Beau completed 25 paintings and 350 sketches during the six months of his first expedition to Antarctica. But one of his ambitions was unfulfillesd; weather interfered, and he was unable to achieve his goal of making the pilgrimage to the South Pole. Inspired nonetheless by the intense beauty of the ice and the Antarctic landscape, Beau would persist in his quest to visit the South Pole by returning to the Antarctic in the winter of 1960-61. He was, once again appointed the Official Staff Artist for operation Deep Freeze 61.

As plans his second expedition were drawn up, Commodore MacDonald asked him pointedly, are you up for it? At the age of 71 Beau replied, “Yes sir, on three conditions. If I am able physically do so; if weather conditions of blizzards, white-outs, wind and plain exhaustion do not defeat me; and if you can get me to the Pole!"

Once again, encourages by the beautiful scenery he wrote: "Antarctica is fantastic, indescribable, unpredictable, inexplorable and ruthless, yet hauntingly beautiful....It is alone, apart, defiant and awesome. A great white desert."

With great persistence, Beau finally made it to the South Pole. Planning to stay for just six hours at the pole Station, the weather changed abruptly, and his transport plane was unable to make the landing and pick him up. He and his companions were marooned for seven days at an altitude of 9,000 feet and 20 degrees below zero. He described his experience as "the most rugged in a lifetime of adventure and excitement." The Pole Station is twenty feet underground, and Beau described it as living in a freezer. Despite these challenging conditions, Beau was successful in creating multiple watercolors on location at South Pole Station using the scientists' observation dome as his studio. He also created watercolor sketches, painted in 30-second increments, outdoors in the brilliant sunlight in almost impossibly cold conditions. He wore two pairs of gloves, with hand warmers inside. In the end, he was the first artist in history to create, in plein air, paintings at the geographic South Pole. What was his secret in combating the extreme cold?
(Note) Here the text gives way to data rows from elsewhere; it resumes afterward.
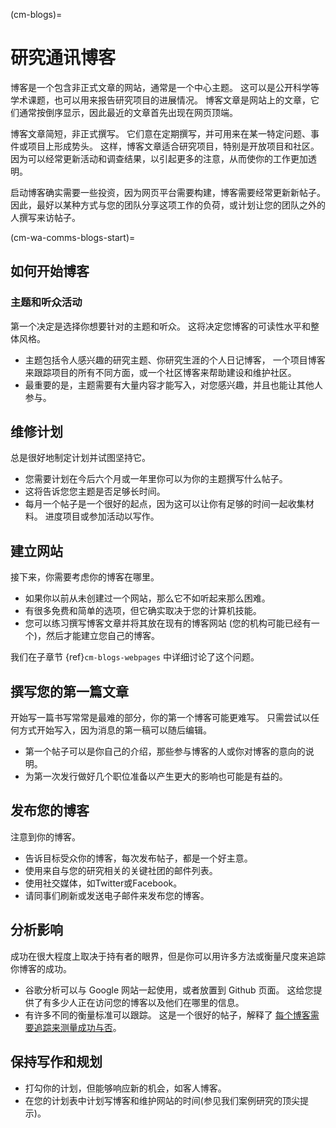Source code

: (cm-blogs)=
# 研究通讯博客

博客是一个包含非正式文章的网站，通常是一个中心主题。 这可以是公开科学等学术课题，也可以用来报告研究项目的进展情况。 博客文章是网站上的文章，它们通常按倒序显示，因此最近的文章首先出现在网页顶端。

博客文章简短，非正式撰写。 它们意在定期撰写，并可用来在某一特定问题、事件或项目上形成势头。 这样，博客文章适合研究项目，特别是开放项目和社区。 因为可以经常更新活动和调查结果，以引起更多的注意，从而使你的工作更加透明。

启动博客确实需要一些投资，因为网页平台需要构建，博客需要经常更新新帖子。 因此，最好以某种方式与您的团队分享这项工作的负荷，或计划让您的团队之外的人撰写来访帖子。

(cm-wa-comms-blogs-start)=
## 如何开始博客

### 主题和听众活动

第一个决定是选择你想要针对的主题和听众。 这将决定您博客的可读性水平和整体风格。

* 主题包括令人感兴趣的研究主题、你研究生涯的个人日记博客， 一个项目博客来跟踪项目的所有不同方面，或一个社区博客来帮助建设和维护社区。
* 最重要的是，主题需要有大量内容才能写入，对您感兴趣，并且也能让其他人参与。

## 维修计划

总是很好地制定计划并试图坚持它。

* 您需要计划在今后六个月或一年里你可以为你的主题撰写什么帖子。
* 这将告诉您您主题是否足够长时间。
* 每月一个帖子是一个很好的起点，因为这可以让你有足够的时间一起收集材料。 进度项目或参加活动以写作。

## 建立网站

接下来，你需要考虑你的博客在哪里。

* 如果你以前从未创建过一个网站，那么它不如听起来那么困难。
* 有很多免费和简单的选项，但它确实取决于您的计算机技能。
* 您可以练习撰写博客文章并将其放在现有的博客网站 (您的机构可能已经有一个)，然后才能建立您自己的博客。

我们在子章节 {ref}`cm-blogs-webpages` 中详细讨论了这个问题。

## 撰写您的第一篇文章

开始写一篇书写常常是最难的部分，你的第一个博客可能更难写。 只需尝试以任何方式开始写入，因为消息的第一稿可以随后编辑。

* 第一个帖子可以是你自己的介绍，那些参与博客的人或你对博客的意向的说明。
* 为第一次发行做好几个职位准备以产生更大的影响也可能是有益的。

## 发布您的博客

注意到你的博客。

* 告诉目标受众你的博客，每次发布帖子，都是一个好主意。
* 使用来自与您的研究相关的关键社团的邮件列表。
* 使用社交媒体，如Twitter或Facebook。
* 请同事们刷新或发送电子邮件来发布您的博客。

## 分析影响

成功在很大程度上取决于持有者的眼界，但是你可以用许多方法或衡量尺度来追踪你博客的成功。

* 谷歌分析可以与 Google 网站一起使用，或者放置到 Github 页面。 这给您提供了有多少人正在访问您的博客以及他们在哪里的信息。
* 有许多不同的衡量标准可以跟踪。 这是一个很好的帖子，解释了 [每个博客需要追踪来测量成功与否](https://www.dreamhost.com/blog/metrics-every-blogger-needs-to-track/)。

## 保持写作和规划

* 打勾你的计划，但能够响应新的机会，如客人博客。
* 在您的计划表中计划写博客和维护网站的时间(参见我们案例研究的顶尖提示)。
He mixed torpedo alcohol with water so that his paint would not freeze on his brush. "Mission Accomplished!" he exclaimed. It is remarkable that Beau traveled to Antarctica at over seventy years of age, while producing paintings of historical relevance and dramatic beauty. The first Painting ever created at the South Pole rests today in the collection of the Explorers Club in New York City.